*WHAT IS BEING ASKED*. Nothing in the records may be altered; repeat them exactly.

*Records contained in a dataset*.

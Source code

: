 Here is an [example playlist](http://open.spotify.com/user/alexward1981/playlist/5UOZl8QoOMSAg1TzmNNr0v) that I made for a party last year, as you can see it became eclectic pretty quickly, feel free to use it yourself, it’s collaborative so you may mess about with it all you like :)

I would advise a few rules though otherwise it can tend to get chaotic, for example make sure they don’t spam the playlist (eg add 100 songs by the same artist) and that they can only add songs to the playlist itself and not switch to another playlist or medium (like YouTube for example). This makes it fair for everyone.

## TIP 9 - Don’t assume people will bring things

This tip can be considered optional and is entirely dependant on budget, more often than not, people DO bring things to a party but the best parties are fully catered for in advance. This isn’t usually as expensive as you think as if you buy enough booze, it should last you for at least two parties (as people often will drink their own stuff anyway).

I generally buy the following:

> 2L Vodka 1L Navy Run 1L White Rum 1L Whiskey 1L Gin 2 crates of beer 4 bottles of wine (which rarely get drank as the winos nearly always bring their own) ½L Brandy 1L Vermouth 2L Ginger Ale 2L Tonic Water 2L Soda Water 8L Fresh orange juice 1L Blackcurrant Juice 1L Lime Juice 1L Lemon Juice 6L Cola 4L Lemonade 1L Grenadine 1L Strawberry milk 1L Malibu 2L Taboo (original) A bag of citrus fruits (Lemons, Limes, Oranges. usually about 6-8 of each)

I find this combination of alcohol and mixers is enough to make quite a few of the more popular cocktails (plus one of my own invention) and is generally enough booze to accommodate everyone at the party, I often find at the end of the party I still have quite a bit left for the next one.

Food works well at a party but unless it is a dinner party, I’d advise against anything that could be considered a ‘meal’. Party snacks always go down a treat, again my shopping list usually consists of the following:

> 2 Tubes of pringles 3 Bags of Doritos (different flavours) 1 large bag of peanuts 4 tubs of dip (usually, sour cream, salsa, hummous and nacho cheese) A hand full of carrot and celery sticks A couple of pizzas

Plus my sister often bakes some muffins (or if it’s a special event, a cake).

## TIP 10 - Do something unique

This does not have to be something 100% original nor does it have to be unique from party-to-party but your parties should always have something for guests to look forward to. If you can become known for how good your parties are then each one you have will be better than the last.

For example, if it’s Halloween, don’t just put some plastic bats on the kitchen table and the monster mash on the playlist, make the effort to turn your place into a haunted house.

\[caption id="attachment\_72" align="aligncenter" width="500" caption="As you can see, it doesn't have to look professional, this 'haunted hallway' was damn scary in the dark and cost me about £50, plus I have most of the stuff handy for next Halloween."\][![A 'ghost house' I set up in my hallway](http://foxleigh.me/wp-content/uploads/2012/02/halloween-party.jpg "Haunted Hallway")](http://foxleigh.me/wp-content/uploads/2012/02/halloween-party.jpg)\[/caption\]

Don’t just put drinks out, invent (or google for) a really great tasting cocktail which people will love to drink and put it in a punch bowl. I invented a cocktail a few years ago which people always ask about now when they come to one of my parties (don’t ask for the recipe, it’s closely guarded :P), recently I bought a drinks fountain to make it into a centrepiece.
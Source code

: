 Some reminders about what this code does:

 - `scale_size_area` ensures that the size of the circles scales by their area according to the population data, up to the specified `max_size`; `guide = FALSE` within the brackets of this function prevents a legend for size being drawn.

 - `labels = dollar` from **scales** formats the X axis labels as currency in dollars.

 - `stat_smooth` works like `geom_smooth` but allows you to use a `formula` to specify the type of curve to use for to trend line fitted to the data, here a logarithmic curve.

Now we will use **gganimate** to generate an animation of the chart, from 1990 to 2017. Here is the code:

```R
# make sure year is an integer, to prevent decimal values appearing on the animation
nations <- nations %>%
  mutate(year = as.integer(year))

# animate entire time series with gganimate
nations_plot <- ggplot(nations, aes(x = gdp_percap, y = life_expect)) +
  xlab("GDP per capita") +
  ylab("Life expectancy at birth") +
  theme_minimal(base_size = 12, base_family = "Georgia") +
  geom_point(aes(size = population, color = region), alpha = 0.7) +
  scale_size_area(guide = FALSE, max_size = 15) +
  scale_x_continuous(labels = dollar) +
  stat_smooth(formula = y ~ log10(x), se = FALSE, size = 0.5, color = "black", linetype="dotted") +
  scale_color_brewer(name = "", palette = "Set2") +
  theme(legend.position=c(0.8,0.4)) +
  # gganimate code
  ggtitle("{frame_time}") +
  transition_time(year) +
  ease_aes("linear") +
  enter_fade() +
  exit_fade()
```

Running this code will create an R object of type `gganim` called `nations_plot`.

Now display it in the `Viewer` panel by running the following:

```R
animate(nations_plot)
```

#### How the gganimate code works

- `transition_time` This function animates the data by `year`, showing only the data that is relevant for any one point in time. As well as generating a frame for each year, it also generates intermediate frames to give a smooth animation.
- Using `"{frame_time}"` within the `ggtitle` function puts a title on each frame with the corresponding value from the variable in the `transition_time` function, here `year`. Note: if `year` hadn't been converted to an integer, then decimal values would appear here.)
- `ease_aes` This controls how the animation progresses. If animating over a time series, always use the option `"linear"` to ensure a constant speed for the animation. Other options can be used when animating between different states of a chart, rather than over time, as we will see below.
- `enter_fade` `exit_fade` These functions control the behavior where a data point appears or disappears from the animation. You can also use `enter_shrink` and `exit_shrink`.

*OUTPUT FOR THIS EXERCISE*.
Source code

: Here is an [example playlist](http://open.spotify.com/user/alexward1981/playlist/5UOZl8QoOMSAg1TzmNNr0v) that I made for a party last year, as you can see it became eclectic pretty quickly, feel free to use it yourself, it’s collaborative so you may mess about with it all you like :)

I would advise a few rules though otherwise it can tend to get chaotic, for example make sure they don’t spam the playlist (eg add 100 songs by the same artist) and that they can only add songs to the playlist itself and not switch to another playlist or medium (like YouTube for example). This makes it fair for everyone.

## TIP 9 - Don’t assume people will bring things

This tip can be considered optional and is entirely dependant on budget, more often than not, people DO bring things to a party but the best parties are fully catered for in advance. This isn’t usually as expensive as you think as if you buy enough booze, it should last you for at least two parties (as people often will drink their own stuff anyway).

I generally buy the following:

> 2L Vodka 1L Navy Run 1L White Rum 1L Whiskey 1L Gin 2 crates of beer 4 bottles of wine (which rarely get drank as the winos nearly always bring their own) ½L Brandy 1L Vermouth 2L Ginger Ale 2L Tonic Water 2L Soda Water 8L Fresh orange juice 1L Blackcurrant Juice 1L Lime Juice 1L Lemon Juice 6L Cola 4L Lemonade 1L Grenadine 1L Strawberry milk 1L Malibu 2L Taboo (original) A bag of citrus fruits (Lemons, Limes, Oranges. usually about 6-8 of each)

I find this combination of alcohol and mixers is enough to make quite a few of the more popular cocktails (plus one of my own invention) and is generally enough booze to accommodate everyone at the party, I often find at the end of the party I still have quite a bit left for the next one.

Food works well at a party but unless it is a dinner party, I’d advise against anything that could be considered a ‘meal’. Party snacks always go down a treat, again my shopping list usually consists of the following:

> 2 Tubes of pringles 3 Bags of Doritos (different flavours) 1 large bag of peanuts 4 tubs of dip (usually, sour cream, salsa, hummous and nacho cheese) A hand full of carrot and celery sticks A couple of pizzas

Plus my sister often bakes some muffins (or if it’s a special event, a cake).

## TIP 10 - Do something unique

This does not have to be something 100% original nor does it have to be unique from party-to-party but your parties should always have something for guests to look forward to. If you can become known for how good your parties are then each one you have will be better than the last.

For example, if it’s Halloween, don’t just put some plastic bats on the kitchen table and the monster mash on the playlist, make the effort to turn your place into a haunted house.

\[caption id="attachment\_72" align="aligncenter" width="500" caption="As you can see, it doesn't have to look professional, this 'haunted hallway' was damn scary in the dark and cost me about £50, plus I have most of the stuff handy for next Halloween."\][![A 'ghost house' I set up in my hallway](http://foxleigh.me/wp-content/uploads/2012/02/halloween-party.jpg "Haunted Hallway")](http://foxleigh.me/wp-content/uploads/2012/02/halloween-party.jpg)\[/caption\]

Don’t just put drinks out, invent (or google for) a really great tasting cocktail which people will love to drink and put it in a punch bowl. I invented a cocktail a few years ago which people always ask about now when they come to one of my parties (don’t ask for the recipe, it’s closely guarded :P), recently I bought a drinks fountain to make it into a centrepiece.
Source code

: Some reminders about what this code does:

 - `scale_size_area` ensures that the size of the circles scales by their area according to the population data, up to the specified `max_size`; `guide = FALSE` within the brackets of this function prevents a legend for size being drawn.

 - `labels = dollar` from **scales** formats the X axis labels as currency in dollars.

 - `stat_smooth` works like `geom_smooth` but allows you to use a `formula` to specify the type of curve to use for to trend line fitted to the data, here a logarithmic curve.

Now we will use **gganimate** to generate an animation of the chart, from 1990 to 2017. Here is the code:

```R
# make sure year is an integer, to prevent decimal values appearing on the animation
nations <- nations %>%
  mutate(year = as.integer(year))

# animate entire time series with gganimate
nations_plot <- ggplot(nations, aes(x = gdp_percap, y = life_expect)) +
  xlab("GDP per capita") +
  ylab("Life expectancy at birth") +
  theme_minimal(base_size = 12, base_family = "Georgia") +
  geom_point(aes(size = population, color = region), alpha = 0.7) +
  scale_size_area(guide = FALSE, max_size = 15) +
  scale_x_continuous(labels = dollar) +
  stat_smooth(formula = y ~ log10(x), se = FALSE, size = 0.5, color = "black", linetype="dotted") +
  scale_color_brewer(name = "", palette = "Set2") +
  theme(legend.position=c(0.8,0.4)) +
  # gganimate code
  ggtitle("{frame_time}") +
  transition_time(year) +
  ease_aes("linear") +
  enter_fade() +
  exit_fade()
```

Running this code will create an R object of type `gganim` called `nations_plot`.

Now display it in the `Viewer` panel by running the following:

```R
animate(nations_plot)
```

#### How the gganimate code works

- `transition_time` This function animates the data by `year`, showing only the data that is relevant for any one point in time. As well as generating a frame for each year, it also generates intermediate frames to give a smooth animation.
- Using `"{frame_time}"` within the `ggtitle` function puts a title on each frame with the corresponding value from the variable in the `transition_time` function, here `year`. Note: if `year` hadn't been converted to an integer, then decimal values would appear here.)
- `ease_aes` This controls how the animation progresses. If animating over a time series, always use the option `"linear"` to ensure a constant speed for the animation. Other options can be used when animating between different states of a chart, rather than over time, as we will see below.
- `enter_fade` `exit_fade` These functions control the behavior where a data point appears or disappears from the animation. You can also use `enter_shrink` and `exit_shrink`.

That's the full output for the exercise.